The Freedom Fries criticisms of France run, basically that France did something terrible to "our troops", and that the French hate America , or even Americans as individuals. Jay Leno said the French were spitting on Americans.

It never happens. Americans are in fact welcomed and well-treated - as much as this culture treats anyone well. Whatever differences in the foreign policy of their governments, the French, like people in most of the world, always have enough sense and maturity to see that it's not the fault of, and shouldn't be taken out on, individuals.

That's in contrast to the disgracefully immature behavior of so many Americans, who have blamed ordinary individuals of French nationality, including even teenage girls that they refused to host or had deported for babysitting. The French are able to understand a high-level political spat doesn't extend to teenage girls. And in this spat, it's the US leaders that are in the wrong.

The barrage of lies and distortions continued, including statements that France was getting most of Iraq's oil (France was getting 8%, the US, 50%). And when the Oil-for-Food scandal implicated French companies, the American media went bananas over it, neglecting to mention much about the American companies involved (and then failing to make much of the mind boggling 8 billion dollars of reconstruction aid that went missing, half of which was stolen from the people of Iraq, the other half from the people of the United States).

Bill O'Reilly yabbers about a boycott. What boycott? Actually, the US is buying more goods and services from the French than it was when Bill and his ilk started calling for their boycott. (The only people it's really hurt have been small businesses in the US. Nice going.)

Even the Daily Show, generally progressive, has repeatedly played this up with stupid anti-France jokes. Good for a quick chuckle from the ignorant.


NON A LA GUERRE


OK, so... It is true that the French populace didn't want to go to war in Iraq.

Along with the entire rest of the world.

No government in this so-called coalition had much support.

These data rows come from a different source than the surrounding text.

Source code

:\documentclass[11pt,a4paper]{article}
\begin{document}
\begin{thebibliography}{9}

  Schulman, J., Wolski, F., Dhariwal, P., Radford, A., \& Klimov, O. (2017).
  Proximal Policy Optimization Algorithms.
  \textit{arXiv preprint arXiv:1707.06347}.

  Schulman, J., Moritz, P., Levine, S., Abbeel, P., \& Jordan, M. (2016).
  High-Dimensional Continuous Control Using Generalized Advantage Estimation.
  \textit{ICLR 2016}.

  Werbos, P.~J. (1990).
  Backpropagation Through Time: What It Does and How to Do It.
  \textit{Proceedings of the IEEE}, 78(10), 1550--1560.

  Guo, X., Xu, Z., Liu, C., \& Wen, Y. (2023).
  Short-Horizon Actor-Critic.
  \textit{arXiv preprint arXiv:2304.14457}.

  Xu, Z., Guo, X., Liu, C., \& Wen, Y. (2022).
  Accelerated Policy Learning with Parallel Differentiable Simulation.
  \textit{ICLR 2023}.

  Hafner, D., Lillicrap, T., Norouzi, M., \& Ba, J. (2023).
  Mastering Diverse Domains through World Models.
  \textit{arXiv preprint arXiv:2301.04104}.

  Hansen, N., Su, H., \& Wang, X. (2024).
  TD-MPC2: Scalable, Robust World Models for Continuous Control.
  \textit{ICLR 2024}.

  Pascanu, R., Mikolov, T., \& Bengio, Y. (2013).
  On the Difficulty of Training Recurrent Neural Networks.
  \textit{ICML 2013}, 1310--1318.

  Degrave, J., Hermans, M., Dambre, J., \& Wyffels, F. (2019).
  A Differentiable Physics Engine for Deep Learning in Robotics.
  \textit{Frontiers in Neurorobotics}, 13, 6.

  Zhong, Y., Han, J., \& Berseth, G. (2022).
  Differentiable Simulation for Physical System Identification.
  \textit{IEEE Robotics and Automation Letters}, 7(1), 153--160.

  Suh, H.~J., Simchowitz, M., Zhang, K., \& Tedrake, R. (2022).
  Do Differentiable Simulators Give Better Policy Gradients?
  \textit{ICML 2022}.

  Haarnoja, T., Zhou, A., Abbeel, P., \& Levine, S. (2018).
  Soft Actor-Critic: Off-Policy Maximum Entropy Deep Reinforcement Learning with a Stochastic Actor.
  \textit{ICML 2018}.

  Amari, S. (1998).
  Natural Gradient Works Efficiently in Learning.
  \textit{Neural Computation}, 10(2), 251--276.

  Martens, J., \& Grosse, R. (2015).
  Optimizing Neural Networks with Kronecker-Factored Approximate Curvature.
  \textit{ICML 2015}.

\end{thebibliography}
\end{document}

I was in Italy around that time - huge protests, brightly colored gay pride flags everywhere. I thought that at least 90% of the populace had suddenly come out of closet. The flags were on every balcony, hanging even from convent windows.

Turns out they use the rainbow flag for peace, and the people of Italy were overwhelmingly against this fraudulent war.

As was, basically, the entire world.

Rumsefield, Wolfowitz et al. threw a hissy fit when the Turkish government refused to override the overwhelming desire of that country's populace to stay out of the war. Dammit, don't these people know where trying to bring democracy to the area? How are we gonna do that if governments insist on doing irresponsible things like... behaving democratically?

(Speaking of which, over 80% of Iraqis now want the US to leave. Should we let them vote on that? I mean, isn't the idea to bring democracy? Well, same as when bringing democracy to Vietnam meant cancelling the promised vote on reunification because... the election might not go our way. You're free to have a democracy, as long as you vote the way we tell you to. OK? If not, we bomb. Until you understand democracy.)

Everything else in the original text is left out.